There's also the matter of unique bands that while fitting into a very wide genre, don't really fit into any widely known sub-genre. Meaning radio for the band is almost useless in many cases. There is the "related bands" bit which helps it a bit, but this only works with popular bands and still is very mismatched often times

I've had a similar experience. At one point the radio was 90% Childish Gambino despite only having one of his songs in my playlist

This is all great stuff. But until Spotify fixes some very low hanging fruit problems, such as not playing a song ever again if I click "don't like", I find it hard to believe they will use anything remotely complex as this.

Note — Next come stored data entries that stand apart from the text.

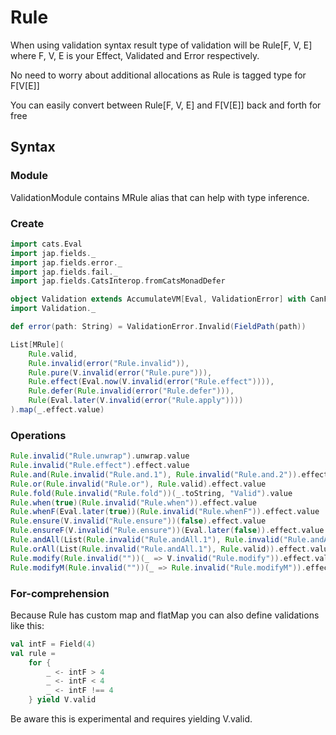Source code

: # Rule

When using validation syntax result type of validation will be Rule\[F, V, E\] where F, V, E is your Effect, Validated and Error respectively.

No need to worry about additional allocations as Rule is tagged type for F\[V\[E\]\]

You can easily convert between Rule\[F, V, E\] and F\[V\[E\]\] back and forth for free

## Syntax

### Module

ValidationModule contains MRule alias that can help with type inference.

### Create

```scala mdoc
import cats.Eval
import jap.fields._
import jap.fields.error._
import jap.fields.fail._
import jap.fields.CatsInterop.fromCatsMonadDefer

object Validation extends AccumulateVM[Eval, ValidationError] with CanFailWithValidationError
import Validation._

def error(path: String) = ValidationError.Invalid(FieldPath(path))

List[MRule](
    Rule.valid,
    Rule.invalid(error("Rule.invalid")),
    Rule.pure(V.invalid(error("Rule.pure"))),
    Rule.effect(Eval.now(V.invalid(error("Rule.effect")))),
    Rule.defer(Rule.invalid(error("Rule.defer"))),
    Rule(Eval.later(V.invalid(error("Rule.apply"))))
).map(_.effect.value)
```

### Operations

```scala mdoc
Rule.invalid("Rule.unwrap").unwrap.value
Rule.invalid("Rule.effect").effect.value
Rule.and(Rule.invalid("Rule.and.1"), Rule.invalid("Rule.and.2")).effect.value
Rule.or(Rule.invalid("Rule.or"), Rule.valid).effect.value
Rule.fold(Rule.invalid("Rule.fold"))(_.toString, "Valid").value
Rule.when(true)(Rule.invalid("Rule.when")).effect.value
Rule.whenF(Eval.later(true))(Rule.invalid("Rule.whenF")).effect.value
Rule.ensure(V.invalid("Rule.ensure"))(false).effect.value
Rule.ensureF(V.invalid("Rule.ensure"))(Eval.later(false)).effect.value
Rule.andAll(List(Rule.invalid("Rule.andAll.1"), Rule.invalid("Rule.andAll.2"))).effect.value
Rule.orAll(List(Rule.invalid("Rule.andAll.1"), Rule.valid)).effect.value
Rule.modify(Rule.invalid(""))(_ => V.invalid("Rule.modify")).effect.value
Rule.modifyM(Rule.invalid(""))(_ => Rule.invalid("Rule.modifyM")).effect.value
```

### For-comprehension

Because Rule has custom map and flatMap you can also define validations like this:

```scala mdoc
val intF = Field(4)
val rule =
    for {
        _ <- intF > 4
        _ <- intF < 4
        _ <- intF !== 4
    } yield V.valid
```

Be aware this is experimental and requires yielding V.valid.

Well yes, but it is "just" an internship, in which you can do something else than the company is doing. I hope they eventually will use this work, after fixing the low hanging fruit.

This was my thought exactly. It seems like they're putting the cart before the horse a bit.

Great post! It was fun to see 4 tracks in the (first convolutional layer) filter 242 set that I recognized from my own 'ambient' Spotify playlists, and pretty impressive at the topmost layer as well. Loved that approach of looking at a few tracks that represented maximally or average activated filters.

Curious if you think the low-level features learned from the vector_exp latent factors are different from, say, unsupervised learning with sparse autoencoders? For example, are there phonemes associated with Chinese pop or Spanish rap that are learned at a low level, that the network might not learn with "unlabeled" data?

I haven't tried it, so I can't say for sure, but my intuition is that learning to predict the latent factors is a much less 'complex' task than learning good features to reconstruct the input (i.e. the spectrograms), in terms of the required capacity of the model.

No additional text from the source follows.